石油を動力源とする自動車や耕作機械が発明され、世界中に普及していくにしたがって、彼らは姿を消していく。
ロバも消えゆく家畜のひとつである。本書の著者はそんなロバの背に荷物を載せ、SNSで発信しながら歩き旅を敢行する。場所はイラン、トルコそしてモロッコ。どこも比較的まだロバが多く使役されている稀少(きしょう)なロバ現役国だ。
私も以前にモロッコを旅した際に風景の一部のようにロバを見てきた。愚直でけなげな風情で驚くほど大量の荷物を背に受けていたが、実際の彼らがどんな動物なのかまでは知る機会はなかった。
本書に出てくるロバたちは哀愁ただよう目つきの割には結構吞気(のんき)でマイペース。果物に夢中になり、草をほおばり鳴き叫び、雌ロバを見かけては発情する様子は、ちょっぴり滑稽でもある。
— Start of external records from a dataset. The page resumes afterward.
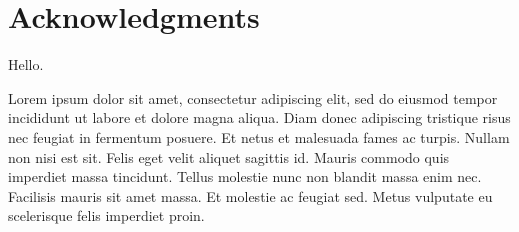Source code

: 
\chapter*{Acknowledgments}
Hello.

Lorem ipsum dolor sit amet, consectetur adipiscing elit, sed do eiusmod tempor incididunt ut labore et dolore magna aliqua. Diam donec adipiscing tristique risus nec feugiat in fermentum posuere. Et netus et malesuada fames ac turpis. Nullam non nisi est sit. Felis eget velit aliquet sagittis id. Mauris commodo quis imperdiet massa tincidunt. Tellus molestie nunc non blandit massa enim nec. Facilisis mauris sit amet massa. Et molestie ac feugiat sed. Metus vulputate eu scelerisque felis imperdiet proin.

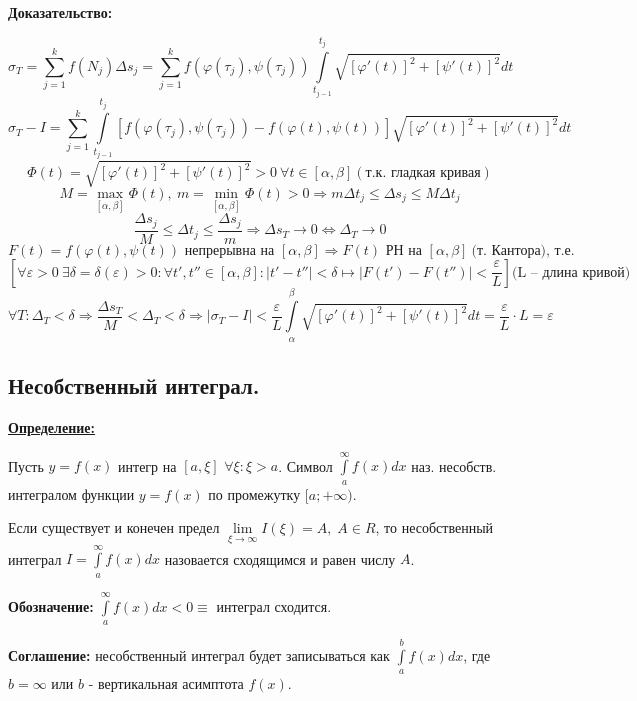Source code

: \documentclass[a4paper,12pt]{article} %
\begin{document}
\textbf{Доказательство:} 

\[ \sigma_T = \sum\limits_{j=1}^{k} f(N_j) \Delta s_j = \sum\limits_{j=1}^{k} f(\varphi(\tau_j), \psi(\tau_j))  \int\limits_{t_{j-1}}^{t_j} \sqrt{\left[ \varphi'(t) \right]^2 + \left[ \psi'(t) \right]^2}dt \]
\[ \sigma_T - I = \sum\limits_{j=1}^{k} \int\limits_{t_{j-1}}^{t_j} \left[ f(\varphi(\tau_j), \psi(\tau_j)) - f(\varphi(t), \psi(t)) \right] \sqrt{\left[ \varphi'(t) \right]^2 + \left[ \psi'(t) \right]^2}dt \]
\[ \Phi (t) = \sqrt{\left[ \varphi'(t) \right]^2 + \left[ \psi'(t) \right]^2} > 0 \ \forall t \in [\alpha, \beta] (\text{т.к. гладкая кривая}) \]
\[ M = \max\limits_{[\alpha, \beta]} \Phi(t), \ m = \min\limits_{[\alpha, \beta]} \Phi(t) > 0 \Rightarrow m \Delta t_j \leqslant \Delta s_j \leqslant M \Delta t_j \]
\[ \dfrac{\Delta s_j}{M} \leqslant \Delta t_j \leqslant \dfrac{\Delta s_j}{m} \Rightarrow \Delta s_T \to 0 \Leftrightarrow \Delta_T \to 0 \]
\[F(t) = f(\varphi(t), \psi(t)) \text{ непрерывна на } [\alpha, \beta] \Rightarrow F(t) \text{ РН на } [\alpha, \beta] \ \text{(т. Кантора), т.е.} \]
\[ \left[ \forall \varepsilon > 0 \ \exists \delta = \delta (\varepsilon) > 0: \forall t', t'' \in [\alpha, \beta]: |t' - t''| < \delta \mapsto |F(t') - F(t'')| < \dfrac{\varepsilon}{L} \right] \text{(L -- длина кривой)} \]
\[ \forall T: \Delta_T < \delta \Rightarrow \dfrac{\Delta s_T}{M} < \Delta_T < \delta \Rightarrow \left| \sigma_T - I \right|< \dfrac{\varepsilon}{L} \int\limits_{\alpha}^{\beta} \sqrt{\left[ \varphi'(t) \right]^2 + \left[ \psi'(t) \right]^2} dt = \dfrac{\varepsilon}{L} \cdot L = \varepsilon \]
\subsection{Несобственный интеграл.}

\underline{\textbf{Определение:}} 

Пусть $y=f(x)$ интегр на $[a, \xi]$ $\forall \xi:\xi>a $. Символ $\int\limits_a^{\infty} f(x) dx   $ наз. несобств. интегралом функции $y=f(x)$ по промежутку $[a; +\infty)$.

Если существует и конечен предел $\lim\limits_{\xi \rightarrow \infty} I(\xi) = A, \; A\in R$, то несобственный интеграл $I=\int\limits_a^{\infty} f(x) dx$ назовается сходящимся и равен числу $A$.

\textbf{Обозначение:} $\int\limits_a^{\infty} f(x) dx < 0 \equiv$ интеграл сходится.

\textbf{Соглашение:} несобственный интеграл будет записываться как $\int\limits_a^{b} f(x) dx$, где $b = \infty$ или $b$ - вертикальная асимптота $f(x)$.\\
\end{document}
特別賢かったり人間に忠実なわけでもないところが、実にロバらしくて良い。
けれどもロバを連れているということは、すぐに逃げることもできないために旅人の中でも最も弱い立場になるのだろうか。悪意をぶつけてくる人がいたり、ゆっくり過ぎる旅を怪しまれて取り締まりの対象になったりと、旅は次から次へと災難が降りかかる。
しかしその一方でもてなしてくれる人たちの親切もまた無限大。御馳走(ごちそう)や安全な寝床を提供されるたびに、読み手は人間が持つ打算のない善性に触れ、じんわり満たされる。
次の村で待っているのは災難か、はたまた歓待か。ゆっくり休むことはできるのか。草は生えているか。いつのまにかロバと一緒にてくてく歩いている著者と一体となり、旅を楽しみ、読み終えてしまうのが淋(さび)しくてたまらなくなっていた。
旅に出かけたくなる紀行文であり、同時にロバ市場や牧場など今も残るロバ文化について知ることができる数少ない本でもある。
(河出書房新社・1782円)
1989年生まれ。北海道で新聞記者をした後、国内外をロバと旅する。